Wenzel, an expert in cognitive behavioral therapy (or CBT), says that treating any phobia, including tokophobia, is facing—rather than avoiding—fear and anxiety and developing tools to help you tolerate and accept anxiety, risk, and threat. There is a lot of uncertainty associated with birth, says Wenzel. “Negative outcomes do, indeed, occur. Thus, therapists should not try to convince women that everything will be OK, but instead to accept and tolerate the risk that is associated with childbirth,” she says.

Then, there’s exposure, which can really get women over the fear hump. Watching videos of childbirth, talking to other women about their birth stories, or writing your own narrative of how you expect the birth to go are just a few strategies that a therapist might encourage. “One way that exposure works is facilitating habituation, or the emotional and physiological adaptation to anxiety,” says Wenzel. New learning comes when someone realizes that they can tolerate anxiety—and they realize it won’t be as bad as they thought it would be.

Wenzel recalls an especially private patient who was losing sleep over the thought of spreading her legs and exposing her genitalia during childbirth to the doctors, nurses, and even her husband.
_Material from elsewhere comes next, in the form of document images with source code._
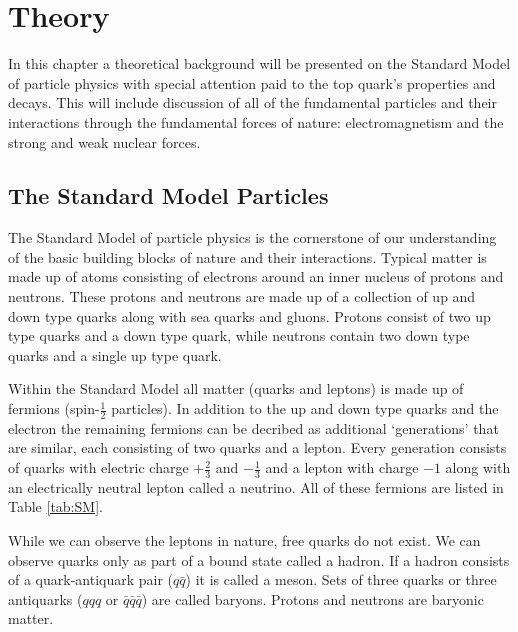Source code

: 
\chapter{Theory}
\label{ch:Theory}

In this chapter a theoretical background will be presented on the Standard Model of particle physics with special attention paid to the top quark's properties and decays.  This will include discussion of all of the fundamental particles and their interactions through the fundamental forces of nature: electromagnetism and the strong and weak nuclear forces.

\section{The Standard Model Particles}
\label{SMParticles}
The Standard Model of particle physics is the cornerstone of our understanding of the basic building blocks of nature and their interactions.  Typical matter is made up of atoms consisting of electrons around an inner nucleus of protons and neutrons.  These protons and neutrons are made up of a collection of up and down type quarks along with sea quarks and gluons.  Protons consist of two up type quarks and a down type quark, while neutrons contain two down type quarks and a single up type quark.  

Within the Standard Model all matter (quarks and leptons) is made up of fermions (spin-$\frac{1}{2}$ particles).  In addition to the up and down type quarks and the electron the remaining fermions can be decribed as additional `generations' that are similar, each consisting of two quarks and a lepton.  Every generation consists of quarks with electric charge $+\frac{2}{3}$ and $-\frac{1}{3}$ and a lepton with charge $-1$ along with an electrically neutral lepton called a neutrino.  All of these fermions are listed in Table \ref{tab:SM}.  

While we can observe the leptons in nature, free quarks do not exist.  We can observe quarks only as part of a bound state called a hadron.  If a hadron consists of a quark-antiquark pair ($q\bar{q}$) it is called a meson.  Sets of three quarks or three antiquarks ($qqq$ or $\bar{q}\bar{q}\bar{q}$) are called baryons.  Protons and neutrons are baryonic matter.


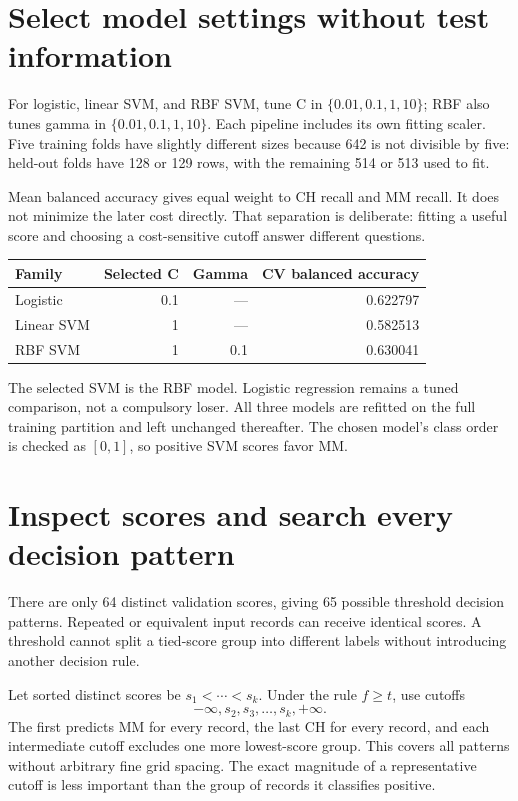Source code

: \section{Select model settings without test information}
For logistic, linear SVM, and RBF SVM, tune C in $\{0.01,0.1,1,10\}$;
RBF also tunes gamma in $\{0.01,0.1,1,10\}$. Each pipeline includes its own fitting scaler.
Five training folds have slightly different sizes because 642 is not divisible by five:
held-out folds have 128 or 129 rows, with the remaining 514 or 513 used to fit.

Mean balanced accuracy gives equal weight to CH recall and MM recall. It does not minimize the later cost directly.
That separation is deliberate: fitting a useful score and choosing a cost-sensitive cutoff answer different questions.
\begin{center}\begin{tabular}{lrrr}\toprule
Family&Selected C&Gamma&CV balanced accuracy\\\midrule
Logistic&0.1&---&0.622797\\
Linear SVM&1&---&0.582513\\
RBF SVM&1&0.1&0.630041\\\bottomrule\end{tabular}\end{center}
The selected SVM is the RBF model. Logistic regression remains a tuned comparison, not a compulsory loser.
All three models are refitted on the full training partition and left unchanged thereafter.
The chosen model's class order is checked as $[0,1]$, so positive SVM scores favor MM.

\section{Inspect scores and search every decision pattern}
There are only 64 distinct validation scores, giving 65 possible threshold decision patterns.
Repeated or equivalent input records can receive identical scores. A threshold cannot split a tied-score group
into different labels without introducing another decision rule.

Let sorted distinct scores be $s_1<\cdots<s_k$. Under the rule $f\ge t$, use cutoffs
\[-\infty,s_2,s_3,\ldots,s_k,+\infty.\]
The first predicts MM for every record, the last CH for every record, and each intermediate cutoff excludes
one more lowest-score group. This covers all patterns without arbitrary fine grid spacing.
The exact magnitude of a representative cutoff is less important than the group of records it classifies positive.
She eventually concluded that she needed to let it go and roll with it. “She recognized doctors and nurses see this stuff every day, and she was fine,” Wenzel says.

For Smith, who is now looking to have children, what helped her was joining a tokophobia support group on Facebook, finding a female therapist specializing in women’s issues, and learning that with a therapist’s recommendation, she could request an elective C-section. “The idea of birth is still terrifying to me, but it’s doable,” she says. That said, Smith and her husband have been trying on and off for years to get pregnant. With no success–“I wonder if my anxiety has prevented it from happening,” she says–they’re in the process of adoption. But even though she’s got a handle on her fears, one thing is certain: “I will never be in the room for a birth again.”